━━━ PROVIDED DATA ━━━

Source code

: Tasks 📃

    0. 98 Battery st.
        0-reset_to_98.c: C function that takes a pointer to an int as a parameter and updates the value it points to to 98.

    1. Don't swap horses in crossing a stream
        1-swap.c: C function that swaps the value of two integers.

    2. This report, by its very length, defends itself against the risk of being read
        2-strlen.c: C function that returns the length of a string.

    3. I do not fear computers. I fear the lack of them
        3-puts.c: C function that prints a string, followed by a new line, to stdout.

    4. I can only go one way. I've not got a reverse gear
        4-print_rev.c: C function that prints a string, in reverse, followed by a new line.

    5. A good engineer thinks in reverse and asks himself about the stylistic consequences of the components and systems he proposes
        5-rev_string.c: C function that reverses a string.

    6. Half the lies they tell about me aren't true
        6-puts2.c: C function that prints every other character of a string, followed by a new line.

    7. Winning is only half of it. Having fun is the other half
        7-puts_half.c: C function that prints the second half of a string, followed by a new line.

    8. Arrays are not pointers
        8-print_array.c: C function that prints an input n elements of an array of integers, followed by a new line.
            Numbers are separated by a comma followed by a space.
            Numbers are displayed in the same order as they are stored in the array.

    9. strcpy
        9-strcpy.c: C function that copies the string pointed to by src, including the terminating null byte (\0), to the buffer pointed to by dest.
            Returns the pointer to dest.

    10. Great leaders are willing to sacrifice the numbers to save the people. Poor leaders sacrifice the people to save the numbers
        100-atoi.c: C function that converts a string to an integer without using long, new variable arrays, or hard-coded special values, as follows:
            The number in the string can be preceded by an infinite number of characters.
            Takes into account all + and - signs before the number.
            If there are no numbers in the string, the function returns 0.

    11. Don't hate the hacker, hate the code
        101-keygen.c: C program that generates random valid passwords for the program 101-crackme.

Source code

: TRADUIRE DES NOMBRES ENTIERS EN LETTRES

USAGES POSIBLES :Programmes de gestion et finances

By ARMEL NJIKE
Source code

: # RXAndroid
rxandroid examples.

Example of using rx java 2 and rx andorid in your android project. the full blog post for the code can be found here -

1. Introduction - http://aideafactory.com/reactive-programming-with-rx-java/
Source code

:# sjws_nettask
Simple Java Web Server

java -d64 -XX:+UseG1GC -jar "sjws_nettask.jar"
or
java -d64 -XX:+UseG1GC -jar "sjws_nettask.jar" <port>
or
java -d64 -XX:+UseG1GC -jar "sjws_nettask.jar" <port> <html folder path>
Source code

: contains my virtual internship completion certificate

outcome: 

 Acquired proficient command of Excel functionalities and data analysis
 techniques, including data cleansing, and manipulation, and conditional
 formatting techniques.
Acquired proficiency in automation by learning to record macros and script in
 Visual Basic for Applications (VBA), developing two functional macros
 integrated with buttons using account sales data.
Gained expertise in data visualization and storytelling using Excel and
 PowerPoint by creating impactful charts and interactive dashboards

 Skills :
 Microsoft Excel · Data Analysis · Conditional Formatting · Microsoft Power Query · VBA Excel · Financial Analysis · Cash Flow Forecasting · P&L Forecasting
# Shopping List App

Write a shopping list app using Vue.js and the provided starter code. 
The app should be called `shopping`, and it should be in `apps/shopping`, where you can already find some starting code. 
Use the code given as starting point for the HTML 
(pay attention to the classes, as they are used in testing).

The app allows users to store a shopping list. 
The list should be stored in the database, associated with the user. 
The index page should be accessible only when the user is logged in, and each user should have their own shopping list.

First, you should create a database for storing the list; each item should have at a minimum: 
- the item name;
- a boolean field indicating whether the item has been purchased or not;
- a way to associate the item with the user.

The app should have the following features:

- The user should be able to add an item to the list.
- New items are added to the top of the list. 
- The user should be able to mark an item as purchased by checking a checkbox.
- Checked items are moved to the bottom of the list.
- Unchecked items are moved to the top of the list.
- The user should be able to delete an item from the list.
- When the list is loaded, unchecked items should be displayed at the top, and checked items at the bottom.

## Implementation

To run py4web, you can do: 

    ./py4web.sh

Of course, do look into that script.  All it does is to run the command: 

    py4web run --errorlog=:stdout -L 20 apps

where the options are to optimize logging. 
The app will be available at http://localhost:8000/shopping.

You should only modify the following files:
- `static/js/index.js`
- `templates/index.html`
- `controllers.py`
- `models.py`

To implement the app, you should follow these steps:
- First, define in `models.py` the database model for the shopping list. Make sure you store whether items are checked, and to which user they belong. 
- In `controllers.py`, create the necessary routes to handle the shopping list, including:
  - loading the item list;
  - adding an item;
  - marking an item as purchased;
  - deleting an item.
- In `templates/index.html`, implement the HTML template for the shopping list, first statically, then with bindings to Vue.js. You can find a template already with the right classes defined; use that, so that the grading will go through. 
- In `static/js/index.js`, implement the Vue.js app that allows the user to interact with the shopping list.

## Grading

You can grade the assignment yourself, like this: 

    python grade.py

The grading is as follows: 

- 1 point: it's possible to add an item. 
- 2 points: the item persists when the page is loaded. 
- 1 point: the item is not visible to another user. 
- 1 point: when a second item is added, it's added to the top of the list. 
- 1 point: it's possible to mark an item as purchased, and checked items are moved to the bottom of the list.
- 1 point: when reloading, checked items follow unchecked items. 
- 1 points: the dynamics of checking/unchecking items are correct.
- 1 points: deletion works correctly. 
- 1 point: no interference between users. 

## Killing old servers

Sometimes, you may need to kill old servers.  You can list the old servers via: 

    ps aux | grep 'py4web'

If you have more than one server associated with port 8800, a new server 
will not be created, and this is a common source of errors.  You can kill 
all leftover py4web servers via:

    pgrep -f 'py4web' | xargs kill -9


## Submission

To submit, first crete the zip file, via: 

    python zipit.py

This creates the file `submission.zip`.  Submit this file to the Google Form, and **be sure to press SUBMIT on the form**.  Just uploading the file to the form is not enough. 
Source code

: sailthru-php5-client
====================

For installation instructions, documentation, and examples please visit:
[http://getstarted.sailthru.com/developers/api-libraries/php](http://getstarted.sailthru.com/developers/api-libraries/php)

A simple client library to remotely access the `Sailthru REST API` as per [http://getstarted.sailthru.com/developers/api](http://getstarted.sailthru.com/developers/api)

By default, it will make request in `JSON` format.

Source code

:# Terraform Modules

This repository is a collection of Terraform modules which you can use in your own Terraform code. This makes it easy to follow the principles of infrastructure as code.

━━━

* TASK STATEMENT *
Where a line of the records contains the word "find", copy that line.

* OUTPUT *
The app should be called `shopping`, and it should be in `apps/shopping`, where you can already find some starting code. 
- In `templates/index.html`, implement the HTML template for the shopping list, first statically, then with bindings to Vue.js. You can find a template already with the right classes defined; use that, so that the grading will go through. 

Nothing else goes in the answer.